Le gouvernement publie le classement des meilleurs lycées, et vous en faites l’écho sur vos antennes ce matin.
Tout d’abord, l’état des lieux met en avant un taux de réussite au baccalauréat exceptionnel au niveau national, et pointe la réussite inattendue d’un certain nombre d’établissements qui ne figuraient pas jusqu’ici dans le meilleur classement.
Ces bons résultats sont mis au crédit, dans les commentaires, d’un suivi particulièrement acharné des équipes enseignantes et de la politique volontariste des chefs d’établissements.
Mais je crois qu’au-delà du constat, les chiffres du jour doivent faire l’objet d’un regard critique des observateurs avertis et des médias.
L’indicateur de classement des lycées dépend en premier lieu du taux de réussite au bac. Mais ce taux exceptionnellement haut a été obtenu, on le sait, au prix d’un allègement des programmes, de l’annulation d’épreuves de contrôle continu, et de consignes de bienveillance, inédites, données par le ministère aux correcteurs de l’écrit et aux examinateurs de l’oral. Cette bienveillance généralisée a mécaniquement avantagé les établissements et les élèves les plus fragiles. Ce n’est pas un reproche, mais un constat de fait.
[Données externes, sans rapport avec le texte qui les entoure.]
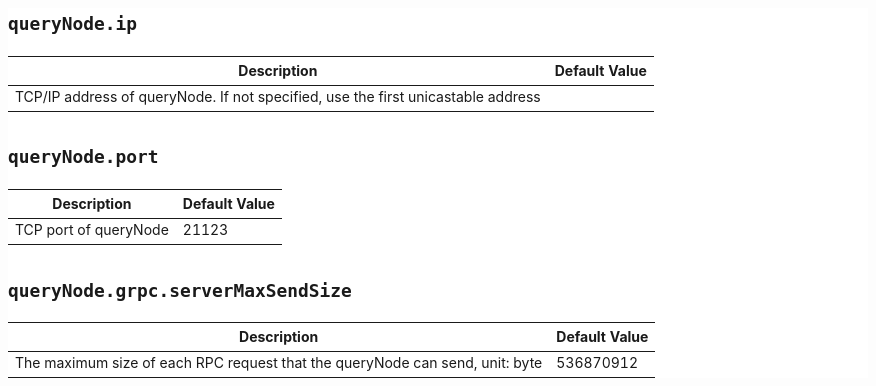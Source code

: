 
## `queryNode.ip`

<table id="queryNode.ip">
  <thead>
    <tr>
      <th class="width80">Description</th>
      <th class="width20">Default Value</th> 
    </tr>
  </thead>
  <tbody>
    <tr>
      <td>        TCP/IP address of queryNode. If not specified, use the first unicastable address      </td>
      <td></td>
    </tr>
  </tbody>
</table>


## `queryNode.port`

<table id="queryNode.port">
  <thead>
    <tr>
      <th class="width80">Description</th>
      <th class="width20">Default Value</th> 
    </tr>
  </thead>
  <tbody>
    <tr>
      <td>        TCP port of queryNode      </td>
      <td>21123</td>
    </tr>
  </tbody>
</table>


## `queryNode.grpc.serverMaxSendSize`

<table id="queryNode.grpc.serverMaxSendSize">
  <thead>
    <tr>
      <th class="width80">Description</th>
      <th class="width20">Default Value</th> 
    </tr>
  </thead>
  <tbody>
    <tr>
      <td>        The maximum size of each RPC request that the queryNode can send, unit: byte      </td>
      <td>536870912</td>
    </tr>
  </tbody>
</table>
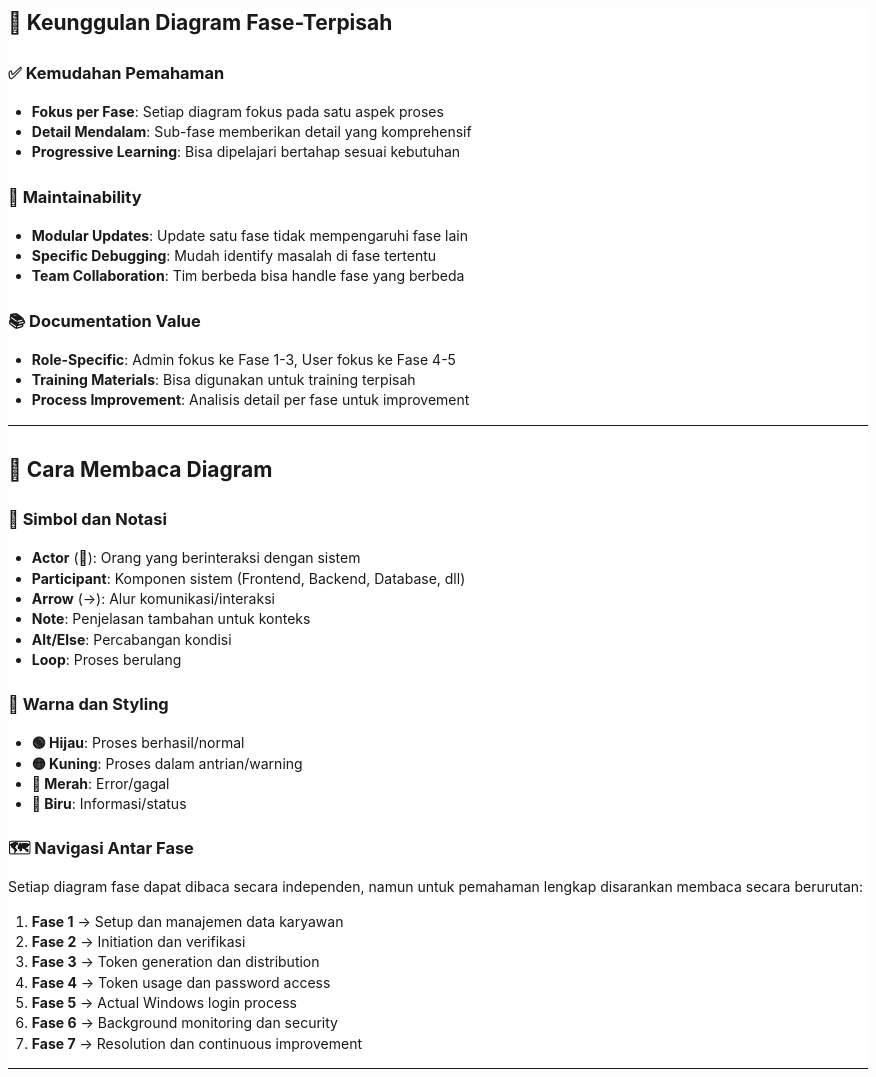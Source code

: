 
## 🚀 Keunggulan Diagram Fase-Terpisah

### ✅ **Kemudahan Pemahaman**

- **Fokus per Fase**: Setiap diagram fokus pada satu aspek proses
- **Detail Mendalam**: Sub-fase memberikan detail yang komprehensif
- **Progressive Learning**: Bisa dipelajari bertahap sesuai kebutuhan

### 🔧 **Maintainability**

- **Modular Updates**: Update satu fase tidak mempengaruhi fase lain
- **Specific Debugging**: Mudah identify masalah di fase tertentu
- **Team Collaboration**: Tim berbeda bisa handle fase yang berbeda

### 📚 **Documentation Value**

- **Role-Specific**: Admin fokus ke Fase 1-3, User fokus ke Fase 4-5
- **Training Materials**: Bisa digunakan untuk training terpisah
- **Process Improvement**: Analisis detail per fase untuk improvement

---

## 📖 Cara Membaca Diagram

### 🎨 **Simbol dan Notasi**

- **Actor** (👤): Orang yang berinteraksi dengan sistem
- **Participant**: Komponen sistem (Frontend, Backend, Database, dll)
- **Arrow** (→): Alur komunikasi/interaksi
- **Note**: Penjelasan tambahan untuk konteks
- **Alt/Else**: Percabangan kondisi
- **Loop**: Proses berulang

### 🌈 **Warna dan Styling**

- **🟢 Hijau**: Proses berhasil/normal
- **🟡 Kuning**: Proses dalam antrian/warning
- **🔴 Merah**: Error/gagal
- **🔵 Biru**: Informasi/status

### 🗺️ **Navigasi Antar Fase**

Setiap diagram fase dapat dibaca secara independen, namun untuk pemahaman lengkap disarankan membaca secara berurutan:

1. **Fase 1** → Setup dan manajemen data karyawan
2. **Fase 2** → Initiation dan verifikasi
3. **Fase 3** → Token generation dan distribution
4. **Fase 4** → Token usage dan password access
5. **Fase 5** → Actual Windows login process
6. **Fase 6** → Background monitoring dan security
7. **Fase 7** → Resolution dan continuous improvement

---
Un examen des moyennes et des mentions obtenues par les bacheliers permettrait de moduler ce classement, et de relativiser sa pertinence. Sans doute le ministère de l’éducation nationale et son service des statistiques a-t-il grand intérêt à proposer au public une lecture enthousiaste des résultats obtenus dans un contexte sanitaire unique. Il peut y voir et y donner à voir la réactivité de l’Etat qui aura su transformer un échec scolaire prévisible et redouté en réussite (toute relative, hélas, on peut le craindre, en regard des études supérieures à suivre pour cette génération de bacheliers).
Le second critère de classement des lycées est cet indice de plus-value établi sur la base du gap entre résultat attendu au bac et résultat obtenu, pour cette classe d’âge d’élèves depuis leur entrée en seconde.
Il paraît évident que l’extraordinaire réussite au bac 2020 a favorisé dans le classement les établissements « fragiles » pour lesquels le gap entre niveau des élèves à l’entrée en seconde et taux de réussite au bac a été optimal.
Les résultats du bac 2021 devraient vraisemblablement connaître la même issue, l’année scolaire actuelle ayant été au moins autant perturbée que la précédente.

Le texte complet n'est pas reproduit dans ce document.